En el caso de estudiantes que apenas o nada utilizan el idioma del país durante su estancia y prácticamente no se comunican con su gente, podemos asumir que utilizan principalmente el inglés en la interacción con otros estudiantes extranjeros, y cuando no utilizan el inglés es porque pueden recurrir a su lengua materna.
Proteger la riqueza lingüística
Para proteger la riqueza de la diversidad lingüística y cultural de Europa, este último escenario no es ideal.
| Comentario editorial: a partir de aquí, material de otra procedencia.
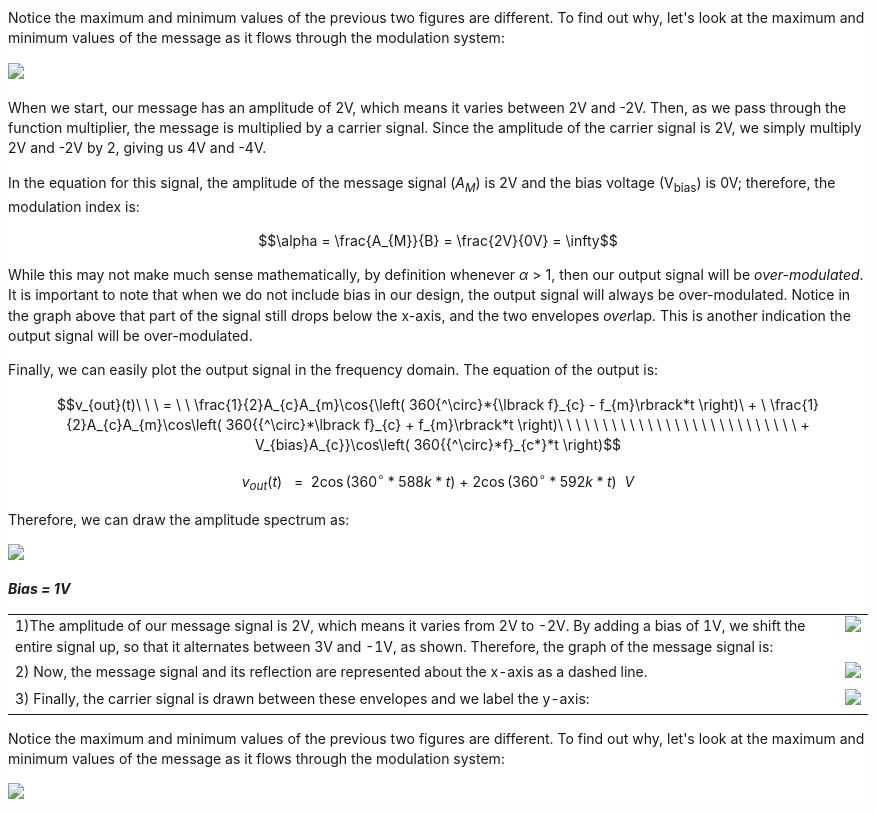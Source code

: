 Notice the maximum and minimum values of the previous two figures are
different. To find out why, let's look at the maximum and minimum values
of the message as it flows through the modulation system:

![](./ECE215_B3_Obj01_Reading/media/image15.png)

When we start, our message has an amplitude of 2V, which means it varies
between 2V and -2V. Then, as we pass through the function multiplier,
the message is multiplied by a carrier signal. Since the amplitude of
the carrier signal is 2V, we simply multiply 2V and -2V by 2, giving us
4V and -4V.

In the equation for this signal, the amplitude of the message signal
(*A­<sub>M­</sub>*) is 2V and the bias voltage (V­<sub>bias­</sub>) is 0V; therefore, the
modulation index is:

$$\alpha = \frac{A_{M}}{B} = \frac{2V}{0V} = \infty$$

While this may not make much sense mathematically, by definition
whenever *α* \> 1, then our output signal will be *over-modulated*. It
is important to note that when we do not include bias in our design, the
output signal will always be over-modulated. Notice in the graph above
that part of the signal still drops below the x-axis, and the two
envelopes *over*lap. This is another indication the output signal will
be over-modulated.

Finally, we can easily plot the output signal in the frequency domain.
The equation of the output is:

$$v_{out}(t)\ \ \  = \ \ \frac{1}{2}A_{c}A_{m}\cos{\left( 360{^\circ}*{\lbrack f}_{c} - f_{m}\rbrack*t \right)\  + \ \frac{1}{2}A_{c}A_{m}\cos\left( 360{{^\circ}*\lbrack f}_{c} + f_{m}\rbrack*t \right)\ \ \ \ \ \ \ \ \ \ \ \ \ \ \ \ \ \ \ \ \ \ \ \ \ \ \  + V_{bias}A_{c}}\cos\left( 360{{^\circ}*f}_{c*}*t \right)$$

$$v_{out}(t)\ \ \  = \ \ 2\cos{(360{^\circ}*588k*t)\  + \ 2\cos\left( 360^{\circ}*592k*t \right)\ \ V}$$

Therefore, we can draw the amplitude spectrum as:

![](./ECE215_B3_Obj01_Reading/media/image16.png)

***Bias = 1V***

|||
|--------------------------------------------|--------------|
|1)The amplitude of our message signal is 2V, which means it varies from 2V to -2V.  By adding a bias of 1V, we shift the entire signal up, so that it alternates between 3V and -1V, as shown.  Therefore, the graph of the message signal is:|![](./ECE215_B3_Obj01_Reading/media/image17.png)|
|2)	Now, the message signal and its reflection are represented about the x-axis as a dashed line.|![](./ECE215_B3_Obj01_Reading/media/image18.png)|
|3)	Finally, the carrier signal is drawn between these envelopes and we label the y-axis:|![](./ECE215_B3_Obj01_Reading/media/image19.png)|

Notice the maximum and minimum values of the previous two figures are
different. To find out why, let's look at the maximum and minimum values
of the message as it flows through the modulation system:

![](./ECE215_B3_Obj01_Reading/media/image20.png)
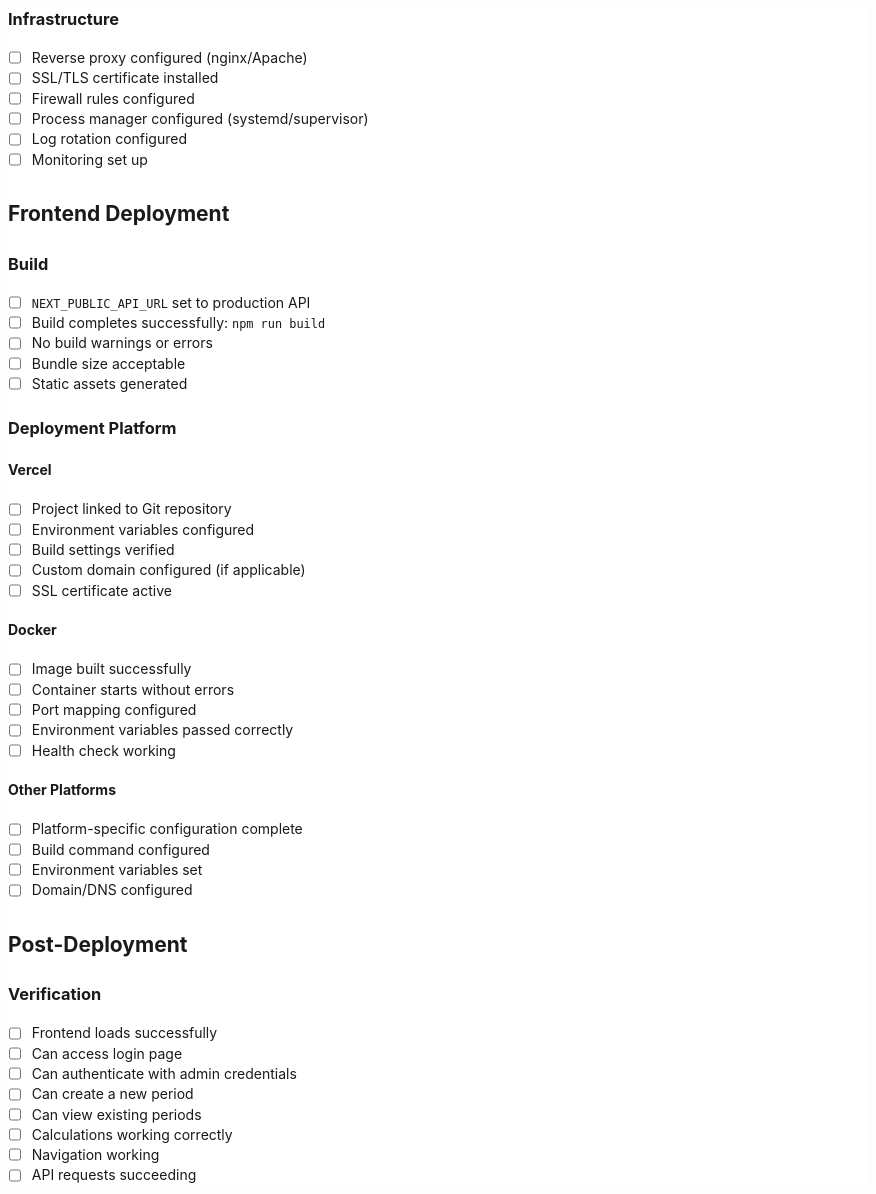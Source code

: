 ### Infrastructure
- [ ] Reverse proxy configured (nginx/Apache)
- [ ] SSL/TLS certificate installed
- [ ] Firewall rules configured
- [ ] Process manager configured (systemd/supervisor)
- [ ] Log rotation configured
- [ ] Monitoring set up

## Frontend Deployment

### Build
- [ ] `NEXT_PUBLIC_API_URL` set to production API
- [ ] Build completes successfully: `npm run build`
- [ ] No build warnings or errors
- [ ] Bundle size acceptable
- [ ] Static assets generated

### Deployment Platform

#### Vercel
- [ ] Project linked to Git repository
- [ ] Environment variables configured
- [ ] Build settings verified
- [ ] Custom domain configured (if applicable)
- [ ] SSL certificate active

#### Docker
- [ ] Image built successfully
- [ ] Container starts without errors
- [ ] Port mapping configured
- [ ] Environment variables passed correctly
- [ ] Health check working

#### Other Platforms
- [ ] Platform-specific configuration complete
- [ ] Build command configured
- [ ] Environment variables set
- [ ] Domain/DNS configured

## Post-Deployment

### Verification
- [ ] Frontend loads successfully
- [ ] Can access login page
- [ ] Can authenticate with admin credentials
- [ ] Can create a new period
- [ ] Can view existing periods
- [ ] Calculations working correctly
- [ ] Navigation working
- [ ] API requests succeeding
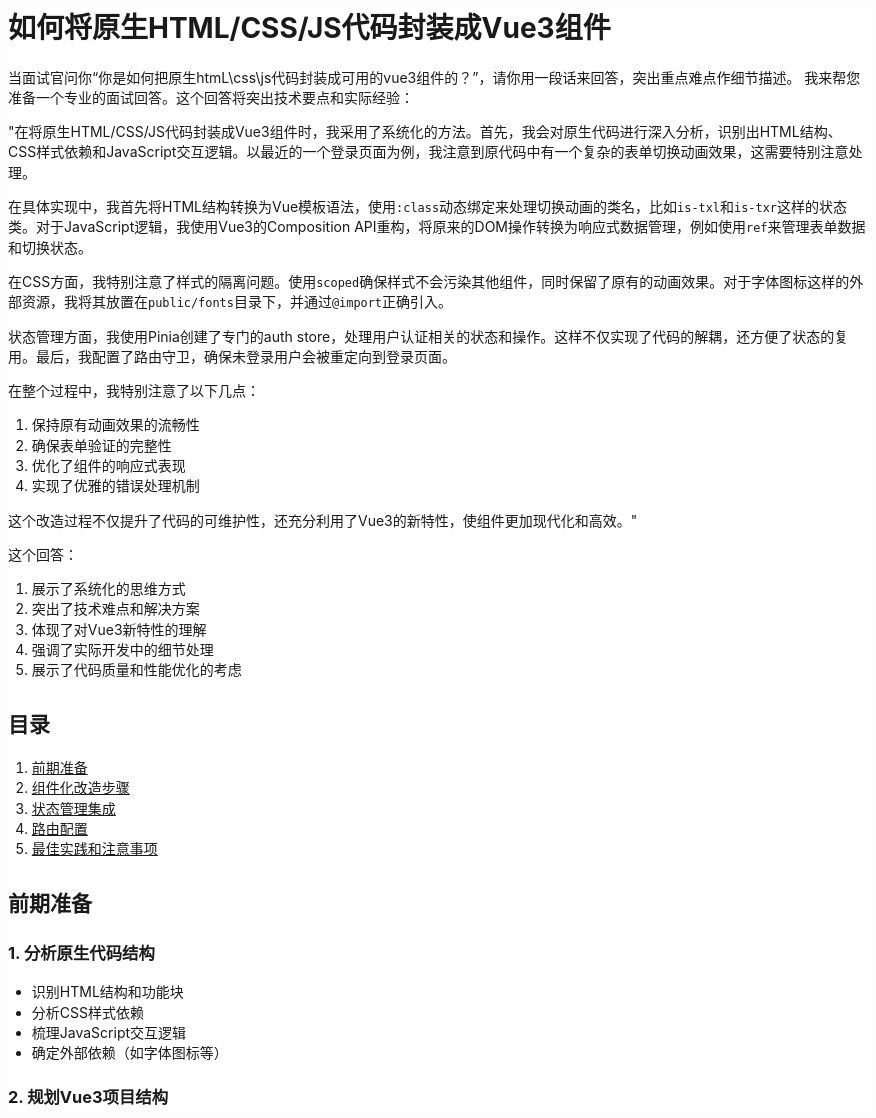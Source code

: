 # 如何将原生HTML/CSS/JS代码封装成Vue3组件

当面试官问你“你是如何把原生htmL\css\js代码封装成可用的vue3组件的？”，请你用一段话来回答，突出重点难点作细节描述。
我来帮您准备一个专业的面试回答。这个回答将突出技术要点和实际经验：

"在将原生HTML/CSS/JS代码封装成Vue3组件时，我采用了系统化的方法。首先，我会对原生代码进行深入分析，识别出HTML结构、CSS样式依赖和JavaScript交互逻辑。以最近的一个登录页面为例，我注意到原代码中有一个复杂的表单切换动画效果，这需要特别注意处理。

在具体实现中，我首先将HTML结构转换为Vue模板语法，使用`:class`动态绑定来处理切换动画的类名，比如`is-txl`和`is-txr`这样的状态类。对于JavaScript逻辑，我使用Vue3的Composition API重构，将原来的DOM操作转换为响应式数据管理，例如使用`ref`来管理表单数据和切换状态。

在CSS方面，我特别注意了样式的隔离问题。使用`scoped`确保样式不会污染其他组件，同时保留了原有的动画效果。对于字体图标这样的外部资源，我将其放置在`public/fonts`目录下，并通过`@import`正确引入。

状态管理方面，我使用Pinia创建了专门的auth store，处理用户认证相关的状态和操作。这样不仅实现了代码的解耦，还方便了状态的复用。最后，我配置了路由守卫，确保未登录用户会被重定向到登录页面。

在整个过程中，我特别注意了以下几点：

1. 保持原有动画效果的流畅性
2. 确保表单验证的完整性
3. 优化了组件的响应式表现
4. 实现了优雅的错误处理机制

这个改造过程不仅提升了代码的可维护性，还充分利用了Vue3的新特性，使组件更加现代化和高效。"

这个回答：

1. 展示了系统化的思维方式
2. 突出了技术难点和解决方案
3. 体现了对Vue3新特性的理解
4. 强调了实际开发中的细节处理
5. 展示了代码质量和性能优化的考虑

## 目录

1. [前期准备](#前期准备)
2. [组件化改造步骤](#组件化改造步骤)
3. [状态管理集成](#状态管理集成)
4. [路由配置](#路由配置)
5. [最佳实践和注意事项](#最佳实践和注意事项)

## 前期准备

### 1. 分析原生代码结构

- 识别HTML结构和功能块
- 分析CSS样式依赖
- 梳理JavaScript交互逻辑
- 确定外部依赖（如字体图标等）

### 2. 规划Vue3项目结构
Cuando el inglés (u otro idioma dominante) se convierte en un filtro para acceder a oportunidades académicas, sociales o económicas, otros idiomas (y las culturas que representan) quedan marginados.
Además: ¿Por qué elegimos aprender un idioma en particular?
Esto no sólo erosiona el patrimonio cultural, sino que también puede conducir a alguna forma de discriminación económica y social contra los hablantes no nativos de inglés, porque el predominio del inglés como lengua franca a menudo está enmarcado por la ideología dominante del aprendizaje de idiomas que considera al hablante nativo como el modelo ideal y la máxima autoridad sobre el uso del idioma.
¿Qué pueden hacer las universidades?
A partir de los resultados obtenidos en nuestro estudio, vemos algunas posibles líneas de acción. Por un lado, las universidades que reciben cada año estudiantes europeos a través del programa Erasmus tienen la oportunidad de mejorar el conocimiento de la lengua del país, por ejemplo, fomentando la cooperación de los estudiantes locales para aumentar la interacción con los recién llegados, así como promoviendo programas bilingües (en inglés y el idioma local).
Por otro lado, las universidades de origen podrían sensibilizar a los estudiantes sobre los beneficios de aprender el idioma local, difundiendo experiencias positivas donde se establecieran interacciones con la población del país y se disfrutara más plenamente la experiencia.
En definitiva, dado que el multilingüismo es un valor creciente y que tanto la Unión Europea como las familias invierten cada vez más en subvencionar la experiencia de movilidad de los estudiantes, es crucial pensar en cómo podemos hacer que la experiencia Erasmus sea lo más rentable posible también desde el punto de vista lingüístico.